PostgreSQL Indexing Strategies for Large Production Databases
Indexes make queries fast. Wrong indexes make writes slow, waste disk space, and give the query planner bad options. At scale, indexing is not about adding indexes — it is about adding the right ones and removing the rest.
This guide covers indexing strategies for databases with millions of rows where query performance directly affects user experience. If you have not read the PostgreSQL query optimization guide, start there for the fundamentals.
Problem
Large databases develop indexing problems gradually:
- Queries that were fast at 100K rows are slow at 10M rows
- Write performance degrades as indexes accumulate
- Index bloat consumes disk space disproportionate to data size
- The query planner sometimes ignores indexes that should be used
Understanding Index Types
B-tree (Default)
B-tree indexes handle equality and range queries. They are the right choice for 90% of cases:
CREATE INDEX idx_orders_created ON orders(created_at);
-- Supports:
SELECT * FROM orders WHERE created_at > '2024-01-01';
SELECT * FROM orders WHERE created_at BETWEEN '2024-01-01' AND '2024-06-30';
SELECT * FROM orders ORDER BY created_at DESC LIMIT 20;
GIN (Generalized Inverted Index)
GIN indexes handle containment queries — arrays, JSONB, and full-text search:
CREATE INDEX idx_posts_tags ON posts USING gin(tags);
-- Supports:
SELECT * FROM posts WHERE tags @> ARRAY['python'];
SELECT * FROM posts WHERE tags && ARRAY['react', 'typescript'];
GiST (Generalized Search Tree)
GiST indexes handle geometric and range data:
CREATE INDEX idx_events_range ON events USING gist(
tstzrange(start_time, end_time)
);
BRIN (Block Range Index)
BRIN indexes are small and work well on naturally ordered data:
CREATE INDEX idx_logs_created ON logs USING brin(created_at);
If your logs table is append-only and ordered by created_at, BRIN is 100x smaller than B-tree with comparable query performance.
Composite Indexes
Column order matters. Put the most selective column first:
-- If most queries filter by tenant_id AND status:
CREATE INDEX idx_tasks_tenant_status ON tasks(tenant_id, status);
-- This index supports:
WHERE tenant_id = $1 -- ✓ (uses first column)

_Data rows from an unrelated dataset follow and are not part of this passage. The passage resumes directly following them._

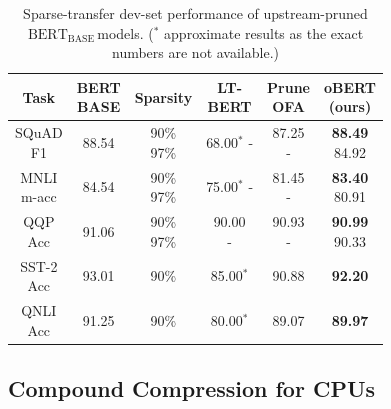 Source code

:\documentclass[11pt]{article}
\newcommand{\bert}{$\textrm{BERT}_{\textrm{BASE}}\,$}
\begin{document}
\begin{table}[tb!]
\setlength{\tabcolsep}{5.5pt}
    \caption{Sparse-transfer dev-set performance of upstream-pruned \bert models. ($^*$ approximate results as the exact numbers are not available.)}
    \label{tab:sparse-transfer}
    \centering
    {\small 
    \begin{tabular}{ccc|ccc}
    \toprule 
    Task & \makecell{BERT\\{\scriptsize BASE}} & Sparsity & \makecell{LT-\\BERT} & \makecell{Prune\\OFA} & \makecell{oBERT\\(ours)} \\
    \midrule
    \makecell{SQuAD \\ F1} & 88.54 & \makecell{90\% \\ 97\%} & \makecell{68.00$^*$\\-} & \makecell{87.25\\ -} & \makecell{\textbf{88.49}\\ 84.92} \\
    \midrule
    \makecell{MNLI \\ m-acc} & 84.54 & \makecell{90\% \\ 97\%}  & \makecell{75.00$^*$\\-} & \makecell{81.45\\ -} & \makecell{\textbf{83.40} \\ 80.91} \\
    \midrule
    \makecell{QQP \\ Acc} & 91.06 &  \makecell{90\% \\ 97\%} & \makecell{90.00\\-} & \makecell{90.93 \\ -} & \makecell{\textbf{90.99} \\ 90.33} \\
    \midrule
    \makecell{SST-2\\Acc} & 93.01 & 90\% & 85.00$^*$ & 90.88 & \textbf{92.20} \\
    \midrule
    \makecell{QNLI\\Acc} & 91.25 & 90\% & 80.00$^*$ & 89.07 & \textbf{89.97} \\
    \bottomrule
    \end{tabular}
    }
    \vspace{-1.2em}
\end{table}

\subsection{Compound Compression for CPUs}
\label{sec:compound}
\end{document}
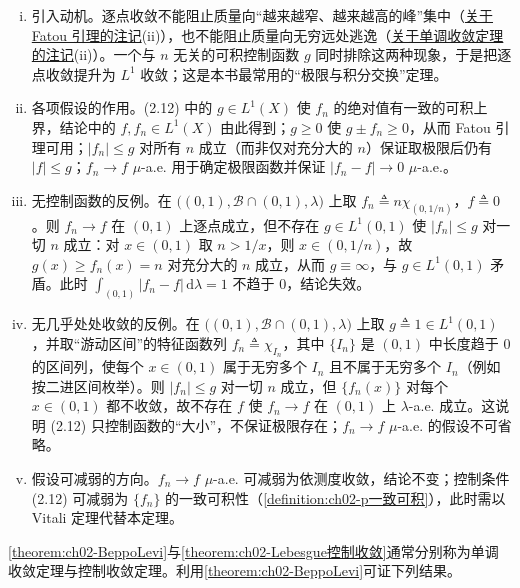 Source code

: \documentclass[../../main.tex]{subfiles}%
\begin{document}
\begin{remark}\label{remark:ch02-Lebesgue控制收敛动机}
\begin{enumerate}[(i)]
\item 引入动机。逐点收敛不能阻止质量向“越来越窄、越来越高的峰”集中（\hyperref[remark:ch02-Fatou动机]{关于 Fatou 引理的注记}(ii)），也不能阻止质量向无穷远处逃逸（\hyperref[remark:ch02-BeppoLevi动机]{关于单调收敛定理的注记}(ii)）。一个与 $n$ 无关的可积控制函数 $g$ 同时排除这两种现象，于是把逐点收敛提升为 $L^1$ 收敛；这是本书最常用的“极限与积分交换”定理。
\item 各项假设的作用。(2.12) 中的 $g\in L^1(X)$ 使 $f_n$ 的绝对值有一致的可积上界，结论中的 $f,f_n\in L^1(X)$ 由此得到；$g\geqslant0$ 使 $g\pm f_n\geqslant0$，从而 Fatou 引理可用；$|f_n|\leqslant g$ 对所有 $n$ 成立（而非仅对充分大的 $n$）保证取极限后仍有 $|f|\leqslant g$；$f_n\to f$ $\mu$-a.e. 用于确定极限函数并保证 $|f_n-f|\to0$ $\mu$-a.e.。
\item 无控制函数的反例。在 $\big((0,1),\mathscr B\cap(0,1),\lambda\big)$ 上取 $f_n\triangleq n\chi_{(0,1/n)}$，$f\triangleq0$。则 $f_n\to f$ 在 $(0,1)$ 上逐点成立，但不存在 $g\in L^1(0,1)$ 使 $|f_n|\leqslant g$ 对一切 $n$ 成立：对 $x\in(0,1)$ 取 $n>1/x$，则 $x\in(0,1/n)$，故 $g(x)\geqslant f_n(x)=n$ 对充分大的 $n$ 成立，从而 $g\equiv\infty$，与 $g\in L^1(0,1)$ 矛盾。此时 $\int_{(0,1)}|f_n-f|\,\mathrm{d}\lambda=1$ 不趋于 $0$，结论失效。
\item 无几乎处处收敛的反例。在 $\big((0,1),\mathscr B\cap(0,1),\lambda\big)$ 上取 $g\triangleq1\in L^1(0,1)$，并取“游动区间”的特征函数列 $f_n\triangleq\chi_{I_n}$，其中 $\{I_n\}$ 是 $(0,1)$ 中长度趋于 $0$ 的区间列，使每个 $x\in(0,1)$ 属于无穷多个 $I_n$ 且不属于无穷多个 $I_n$（例如按二进区间枚举）。则 $|f_n|\leqslant g$ 对一切 $n$ 成立，但 $\{f_n(x)\}$ 对每个 $x\in(0,1)$ 都不收敛，故不存在 $f$ 使 $f_n\to f$ 在 $(0,1)$ 上 $\lambda$-a.e. 成立。这说明 (2.12) 只控制函数的“大小”，不保证极限存在；$f_n\to f$ $\mu$-a.e. 的假设不可省略。
\item 假设可减弱的方向。$f_n\to f$ $\mu$-a.e. 可减弱为依测度收敛，结论不变；控制条件 (2.12) 可减弱为 $\{f_n\}$ 的一致可积性（\cref{definition:ch02-p一致可积}），此时需以 Vitali 定理代替本定理。
\end{enumerate}
\end{remark}

\cref{theorem:ch02-BeppoLevi}与\cref{theorem:ch02-Lebesgue控制收敛}通常分别称为单调收敛定理与控制收敛定理。利用\cref{theorem:ch02-BeppoLevi}可证下列结果。
\end{document}
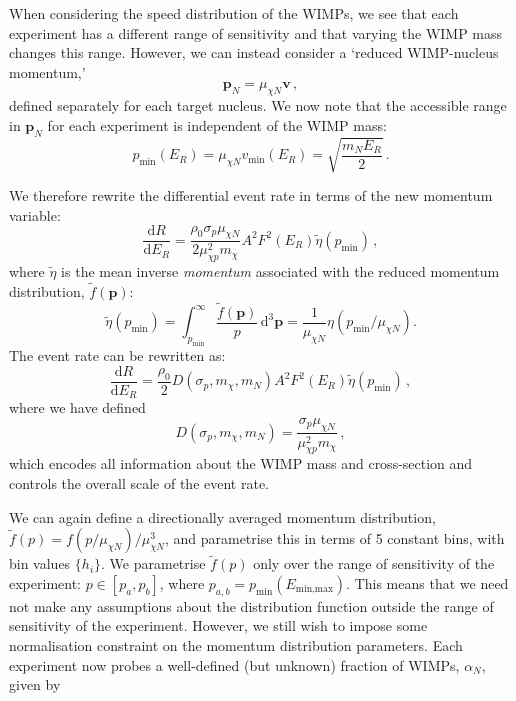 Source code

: When considering the speed distribution of the WIMPs, we see that each experiment has a different range of sensitivity and that varying the WIMP mass changes this range. However, we can instead consider a `reduced WIMP-nucleus momentum,'
\begin{equation}
\textbf{p}_N = \mu_{\chi N} \textbf{v} \,,
\end{equation}
defined separately for each target nucleus. We now note that the accessible range in \(\textbf{p}_N\) for each experiment is independent of the WIMP mass:
\begin{equation}
p_\textrm{min}(E_R) = \mu_{\chi N} v_\textrm{min}(E_R) = \sqrt{\frac{m_N E_R}{2}} \,.
\end{equation}

We therefore rewrite the differential event rate in terms of the new momentum variable:
\begin{equation}
\frac{\textrm{d}R}{\textrm{d}E_R} = \frac{\rho_0 \sigma_p \mu_{\chi N}}{2 \mu_{\chi p}^2 m_\chi} A^2 F^2(E_R) \tilde{\eta}(p_{\textrm{min}})\,,
\end{equation}
where \(\tilde{\eta}\) is the mean inverse \textit{momentum} associated with the reduced momentum distribution, \(\tilde{f}(\textbf{p})\):
\begin{equation}
\tilde{\eta}(p_{\textrm{min}}) = \int_{p_{\textrm{min}}}^\infty \frac{\tilde{f}(\textbf{p})}{p}\, \textrm{d}^3\textbf{p} = \frac{1}{\mu_{\chi N}}\eta(p_\textrm{min}/\mu_{\chi N}).
\end{equation}
The event rate can be rewritten as:
\begin{equation}
\frac{\textrm{d}R}{\textrm{d}E_R} = \frac{\rho_0}{2} D(\sigma_p,m_\chi,m_N) A^2 F^2(E_R) \tilde{\eta}(p_{\textrm{min}}) \,,
\end{equation}
where we have defined
\begin{equation}
D(\sigma_p,m_\chi,m_N) = \frac{\sigma_p \mu_{\chi N}}{\mu_{\chi p}^2 m_\chi} \,,
\end{equation}
which encodes all information about the WIMP mass and cross-section and controls the overall scale of the event rate. 

We can again define a directionally averaged momentum distribution, \(\tilde{f}(p) = f(p/\mu_{\chi N})/\mu_{\chi N}^3\), and parametrise this in terms of 5 constant bins, with bin values \(\{h_i\}\). We parametrise \(\tilde{f}(p)\) only over the range of sensitivity of the experiment: \(p \in \left[p_a, p_b\right]\), where \(p_{a,b} = p_\textrm{min}(E_\textrm{min,max})\). This means that we need not make any assumptions about the distribution function outside the range of sensitivity of the experiment. However, we still wish to impose some normalisation constraint on the momentum distribution parameters. Each experiment now probes a well-defined (but unknown) fraction of WIMPs, \(\alpha_N\), given by

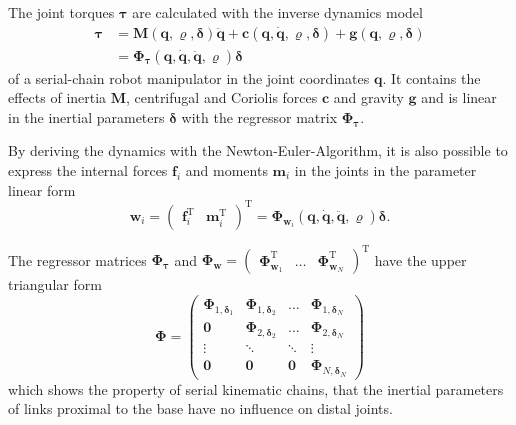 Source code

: \documentclass{svproc}
\newcommand{\bm}[1]{\boldsymbol{#1}}
\newcommand{\transp}[0]{{\mathrm{T}}}
\begin{document}
The joint torques $\bm{\tau}$ are calculated with the inverse dynamics model
%
\begin{align}
\bm{\tau} 
&= 
\bm{M}(\bm{q},\bm{\varrho},\bm{\delta}) \ddot{\bm{q}}
+ \bm{c}(\bm{q},\dot{\bm{q}},\bm{\varrho},\bm{\delta})
+ \bm{g}(\bm{q},\bm{\varrho},\bm{\delta}) \label{equ:invdyn_normal} \\
&=
\bm{\Phi}_{\bm{\tau}}(\bm{q},\dot{\bm{q}},\ddot{\bm{q}},\bm{\varrho}) \bm{\delta}
\label{equ:invdyn_reg}
\end{align}
%
of a serial-chain robot manipulator in the joint coordinates $\bm{q}$.
It contains the effects of inertia $\bm{M}$, centrifugal and Coriolis forces $\bm{c}$ and gravity $\bm{g}$ and is linear in the inertial parameters $\bm{\delta}$ with the regressor matrix $\bm{\Phi}_{\bm{\tau}}$.

By deriving the dynamics with the Newton-Euler-Algorithm, it is also possible to express the internal forces $\bm{f}_i$ and moments $\bm{m}_i$ in the joints in the parameter linear form
\begin{equation}
\bm{w}_i = 
\begin{pmatrix} \bm{f}_i^\transp & \bm{m}_i^\transp\end{pmatrix}^\transp
=
\bm{\Phi}_{\bm{w}_i}(\bm{q},\dot{\bm{q}},\ddot{\bm{q}},\bm{\varrho}) \bm{\delta}.
\label{equ:joint_wrench}
\end{equation}

The regressor matrices $\bm{\Phi}_{\bm{\tau}}$ and 
$\bm{\Phi}_{\bm{w}}=\begin{pmatrix} \bm{\Phi}_{\bm{w}_1}^\transp & \dots & \bm{\Phi}_{\bm{w}_N}^\transp\end{pmatrix}^\transp$
have the upper triangular form
\begin{equation}
\bm{\Phi}=
\begin{pmatrix} \bm{\Phi}_{1,\bm{\delta}_1} & \bm{\Phi}_{1,\bm{\delta}_2} & \dots & \bm{\Phi}_{1,\bm{\delta}_N} \\
\bm{0} & \bm{\Phi}_{2,\bm{\delta}_2} & \dots & \bm{\Phi}_{2,\bm{\delta}_N} \\
\vdots & \ddots & \ddots & \vdots \\
\bm{0} & \bm{0} & \bm{0} & \bm{\Phi}_{N,\bm{\delta}_N}
\end{pmatrix}
\label{equ:regressor_triangular}
\end{equation}
%
which shows the property of serial kinematic chains, that the inertial parameters of links proximal to the base have no influence on distal joints.
\end{document}

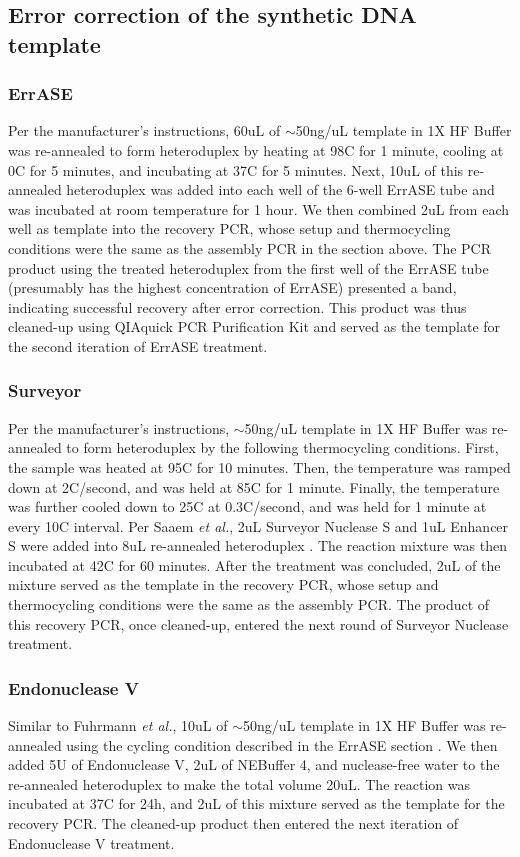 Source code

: \documentclass[twocolumn]{article}
\begin{document}
\subsection*{Error correction of the synthetic DNA template}
\subsubsection*{ErrASE}
Per the manufacturer’s instructions, 60uL of $\sim$50ng/uL template in 1X HF Buffer was re-annealed to form heteroduplex by heating at 98C for 1 minute, cooling at 0C for 5 minutes, and incubating at 37C for 5 minutes. Next, 10uL of this re-annealed heteroduplex was added into each well of the 6-well ErrASE tube and was incubated at room temperature for 1 hour. We then combined 2uL from each well as template into the recovery PCR, whose setup and thermocycling conditions were the same as the assembly PCR in the section above. The PCR product using the treated heteroduplex from the first well of the ErrASE tube (presumably has the highest concentration of ErrASE) presented a band, indicating successful recovery after error correction. This product was thus cleaned-up using QIAquick PCR Purification Kit and served as the template for the second iteration of ErrASE treatment.

\subsubsection*{Surveyor}
Per the manufacturer’s instructions, $\sim$50ng/uL template in 1X HF Buffer was re-annealed to form heteroduplex by the following thermocycling conditions. First, the sample was heated at 95C for 10 minutes. Then, the temperature was ramped down at 2C/second, and was held at 85C for 1 minute. Finally, the temperature was further cooled down to 25C at 0.3C/second, and was held for 1 minute at every 10C interval. Per Saaem \textit{et al.}, 2uL Surveyor Nuclease S and 1uL Enhancer S were added into 8uL re-annealed heteroduplex \cite{saaem2012}. The reaction mixture was then incubated at 42C for 60 minutes. After the treatment was concluded, 2uL of the mixture served as the template in the recovery PCR, whose setup and thermocycling conditions were the same as the assembly PCR. The product of this recovery PCR, once cleaned-up, entered the next round of Surveyor Nuclease treatment.

\subsubsection*{Endonuclease V}
Similar to Fuhrmann \textit{et al.}, 10uL of $\sim$50ng/uL template in 1X HF Buffer was re-annealed using the cycling condition described in the ErrASE section \cite{fuhrmann2005}. We then added 5U of Endonuclease V, 2uL of NEBuffer 4, and nuclease-free water to the re-annealed heteroduplex to make the total volume 20uL. The reaction was incubated at 37C for 24h, and 2uL of this mixture served as the template for the recovery PCR. The cleaned-up product then entered the next iteration of Endonuclease V treatment.
\end{document}
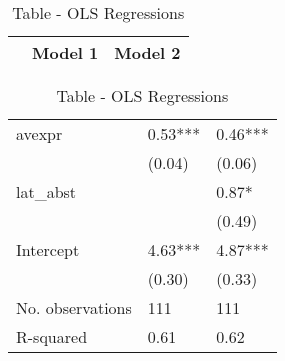 \begin{table}
\caption{Table - OLS Regressions} \\
\begin{center}
\begin{tabular}{lcc}
\hline
                 & Model 1 & Model 2  \\
\hline
\hline
\end{tabular}
\begin{tabular}{lll}
avexpr           & 0.53*** & 0.46***  \\
                 & (0.04)  & (0.06)   \\
lat\_abst        &         & 0.87*    \\
                 &         & (0.49)   \\
Intercept        & 4.63*** & 4.87***  \\
                 & (0.30)  & (0.33)   \\
No. observations & 111     & 111      \\
R-squared        & 0.61    & 0.62     \\
\hline
\end{tabular}
\end{center}
\end{table} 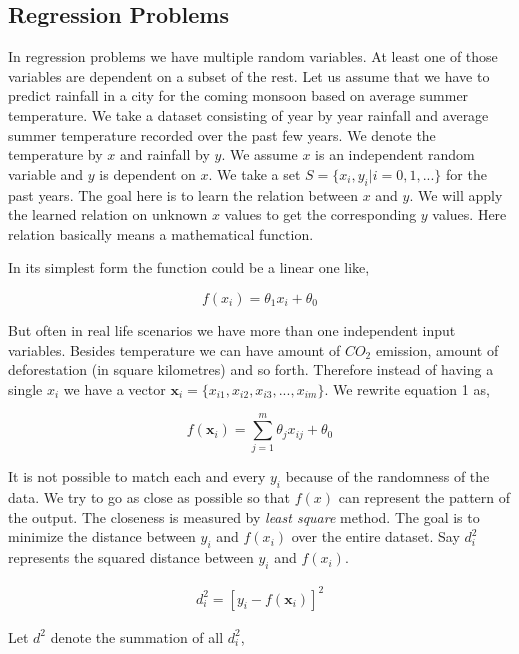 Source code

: \documentclass[english]{tktltiki}
\begin{document}
\subsection{Regression Problems}
\label{subsec:reg_prob}

In regression problems we have multiple random variables. At least one of those variables are dependent on a subset of the rest. Let us assume that we have to predict rainfall in a city for the coming monsoon based on average summer temperature. We take a dataset consisting of year by year rainfall and average summer temperature recorded over the past few years. We denote the temperature by $x$ and rainfall by $y$. We assume $x$ is an independent random variable and $y$ is dependent on $x$. We take a set $S = \{x_i, y_i|i = 0, 1, ...\}$ for the past years. The goal here is to learn the relation between $x$ and $y$. We will apply the learned relation on unknown $x$ values to get the corresponding $y$ values. Here relation basically means a mathematical function.

In its simplest form the function could be a linear one like,

\begin{equation}
f(x_i) = \theta_1 x_i + \theta_0
\end{equation}


But often in real life scenarios we have more than one independent input variables. Besides temperature we can have amount of $CO_2$ emission, amount of deforestation (in square kilometres) and so forth. Therefore instead of having a single $x_i$ we have a vector $\mathbf{x}_i = \{x_{i1}, x_{i2}, x_{i3}, ..., x_{im}\}$. We rewrite equation 1 as,

\begin{equation}
f(\mathbf{x}_i) = \sum_{j=1}^m \theta_j x_{ij} + \theta_0
\end{equation}

It is not possible to match each and every $y_i$ because of the randomness of the data. We try to go as close as possible so that $f(x)$ can represent the pattern of the output. The closeness is measured by \textit{least square} method. The goal is to minimize the distance between $y_i$ and $f(x_i)$ over the entire dataset. Say $d^2_i$ represents the squared distance between $y_i$ and $f(x_i)$.

\begin{eqnarray}
d^2_i = [y_i - f(\mathbf{x}_i)]^2
\end{eqnarray}

Let $d^2$ denote the summation of all $d^2_i$,
\end{document}
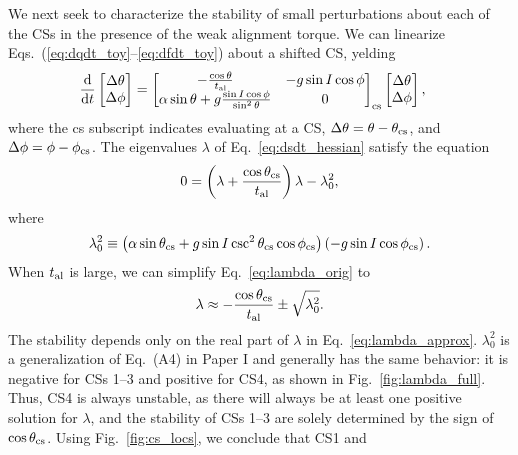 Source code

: \documentclass[
        fleqn,
        usenatbib,
        referee,
    ]{mnras}
\newcommand*{\rd}[2]{\frac{\mathrm{d}#1}{\mathrm{d}#2}}
\newcommand*{\p}[1]{\left(#1\right)}
\begin{document}
We next seek to characterize the stability of small perturbations about each of
the CSs in the presence of the weak alignment torque. We can linearize
Eqs.~(\ref{eq:dqdt_toy}--\ref{eq:dfdt_toy}) about a shifted CS, yelding
\begin{align}
    \rd{}{t}\begin{bmatrix}
        \Delta \theta\\ \Delta \phi
    \end{bmatrix} &= \begin{bmatrix}
        -\frac{\cos \theta}{t_{\rm al}} &
        -g\sin I \cos \phi \\
        \alpha \sin \theta + g\frac{\sin I \cos \phi}{\sin^2\theta} &
        0
    \end{bmatrix}_{\rm cs}\begin{bmatrix}
        \Delta \theta \\ \Delta \phi
    \end{bmatrix},\label{eq:dsdt_hessian}
\end{align}
where the cs subscript indicates evaluating at a CS, $\Delta \theta = \theta -
\theta_{\rm cs}$, and $\Delta \phi = \phi - \phi_{\rm cs}$. The eigenvalues
$\lambda$ of Eq.~\eqref{eq:dsdt_hessian} satisfy the equation
\begin{equation}
    0 = \p{\lambda + \frac{\cos \theta_{\rm cs}}{t_{\rm al}}}\lambda
        - \lambda_0^2,\label{eq:lambda_orig}
\end{equation}
where
\begin{equation}
    \lambda_0^2 \equiv \p{\alpha
        \sin \theta_{\rm cs} + g\sin I \csc^2\theta_{\rm cs}\cos \phi_{\rm cs}}
            \p{- g \sin I \cos \phi_{\rm cs}}\label{eq:def_l0_sq}.
\end{equation}
When $t_{\rm al}$ is large, we can simplify Eq.~\eqref{eq:lambda_orig} to
\begin{equation}
    \lambda \approx -\frac{\cos \theta_{\rm cs}}{t_{\rm al}}
        \pm \sqrt{\lambda_0^2}. \label{eq:lambda_approx}
\end{equation}
The stability depends only on the real part of $\lambda$ in
Eq.~\eqref{eq:lambda_approx}. $\lambda_0^2$ is a generalization of Eq.~(A4)
in Paper I and generally has the same behavior: it is negative for CSs
1--3 and positive for CS4, as shown in Fig.~\ref{fig:lambda_full}. Thus, CS4 is
always unstable, as there will always be at least one positive solution for
$\lambda$, and the stability of CSs 1--3 are solely determined by the sign of
$\cos \theta_{\rm cs}$. Using Fig.~\ref{fig:cs_locs}, we conclude that CS1 and
\end{document}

WHERE tenant_id = $1 AND status = 'active' -- ✓ (uses both columns)
WHERE status = 'active' -- ✗ (cannot use, wrong column order)
The index works left to right. A query filtering only on the second column cannot use a composite index efficiently.
Partial Indexes
Index only the rows that matter:
-- Only 5% of orders are pending, but 95% of queries filter for them
CREATE INDEX idx_orders_pending ON orders(created_at)
WHERE status = 'pending';
-- Much smaller than indexing all orders
-- Only used for queries that include WHERE status = 'pending'
Partial indexes are smaller, faster to update, and faster to scan. Use them when queries consistently filter for a subset of rows.
Expression Indexes
Index computed values:
-- Queries that filter on lower(email)
CREATE INDEX idx_users_email_lower ON users(lower(email));
-- Queries that extract JSONB fields
CREATE INDEX idx_settings_theme ON user_settings((settings->>'theme'));
The expression in the index must exactly match the expression in the query.
Covering Indexes
Include extra columns to enable index-only scans:
CREATE INDEX idx_products_category ON products(category_id)
INCLUDE (name, price);
-- This query can be answered entirely from the index:
SELECT name, price FROM products WHERE category_id = 5;
The INCLUDE columns are stored in the index but not used for searching. This avoids a table lookup (heap fetch) for queries that only need the included columns.
Finding Missing Indexes
-- Queries doing sequential scans on large tables
SELECT relname, seq_scan, seq_tup_read,
idx_scan, idx_tup_fetch
FROM pg_stat_user_tables
WHERE seq_scan > 100
AND pg_relation_size(relid) > 10000000
ORDER BY seq_tup_read DESC;
High seq_scan count on large tables suggests a missing index.
Finding Unused Indexes
SELECT indexrelid::regclass AS index_name,
relid::regclass AS table_name,
idx_scan,
pg_size_pretty(pg_relation_size(indexrelid)) AS index_size
FROM pg_stat_user_indexes
WHERE idx_scan = 0
AND indexrelid NOT IN (
SELECT conindid FROM pg_constraint WHERE contype IN ('p', 'u')
)
ORDER BY pg_relation_size(indexrelid) DESC;
Unused indexes waste disk space and slow down writes. Drop them.
Index Maintenance
Reindexing
-- Rebuild a bloated index (requires brief lock)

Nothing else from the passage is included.